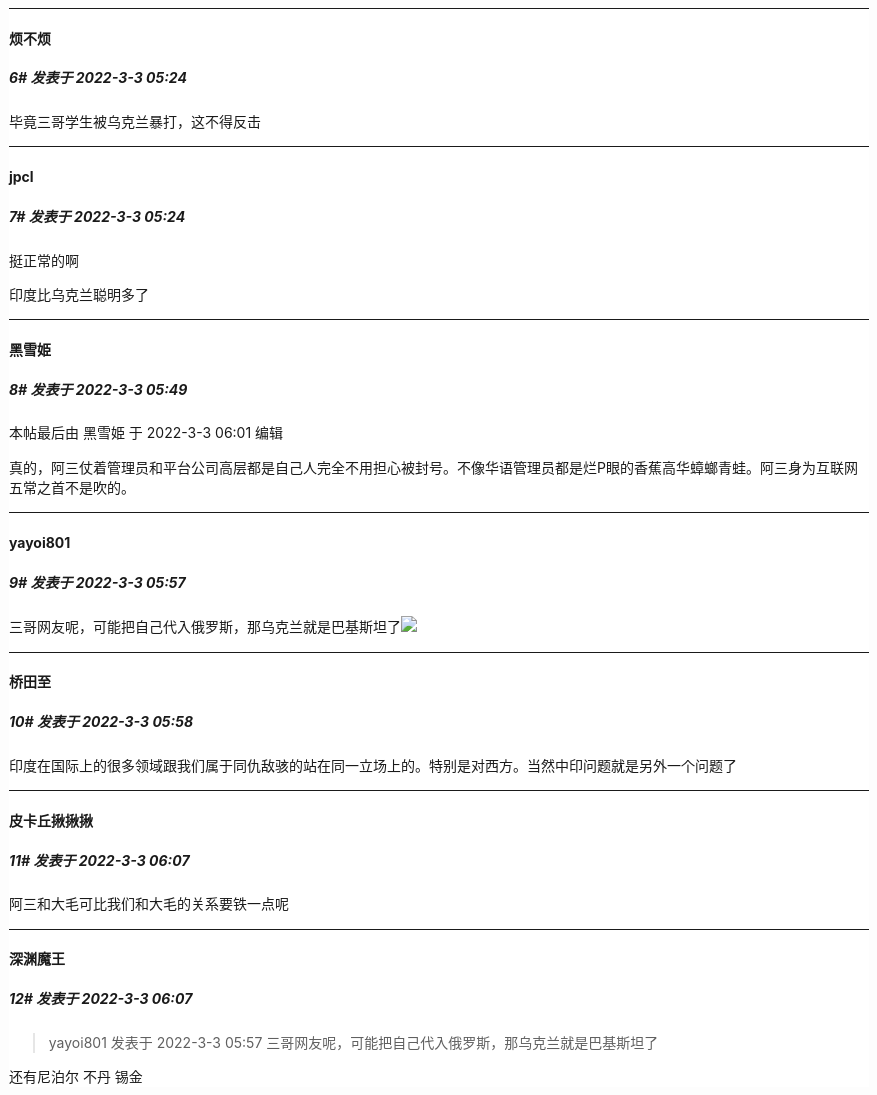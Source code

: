 *****

####  烦不烦  
##### 6#       发表于 2022-3-3 05:24

毕竟三哥学生被乌克兰暴打，这不得反击

*****

####  jpcl  
##### 7#       发表于 2022-3-3 05:24

挺正常的啊

印度比乌克兰聪明多了

*****

####  黑雪姫  
##### 8#       发表于 2022-3-3 05:49

 本帖最后由 黑雪姫 于 2022-3-3 06:01 编辑 

真的，阿三仗着管理员和平台公司高层都是自己人完全不用担心被封号。不像华语管理员都是烂P眼的香蕉高华蟑螂青蛙。阿三身为互联网五常之首不是吹的。

*****

####  yayoi801  
##### 9#       发表于 2022-3-3 05:57

三哥网友呢，可能把自己代入俄罗斯，那乌克兰就是巴基斯坦了<img src="https://static.saraba1st.com/image/smiley/face2017/067.png" referrerpolicy="no-referrer">

*****

####  桥田至  
##### 10#       发表于 2022-3-3 05:58

印度在国际上的很多领域跟我们属于同仇敌骇的站在同一立场上的。特别是对西方。当然中印问题就是另外一个问题了

*****

####  皮卡丘揪揪揪  
##### 11#       发表于 2022-3-3 06:07

阿三和大毛可比我们和大毛的关系要铁一点呢

*****

####  深渊魔王  
##### 12#       发表于 2022-3-3 06:07

<blockquote>yayoi801 发表于 2022-3-3 05:57
三哥网友呢，可能把自己代入俄罗斯，那乌克兰就是巴基斯坦了</blockquote>
还有尼泊尔 不丹 锡金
• • •
State how many lines of the data contain the word "那乌克兰就是巴基斯坦了". Nothing besides the number belongs in the reply.

2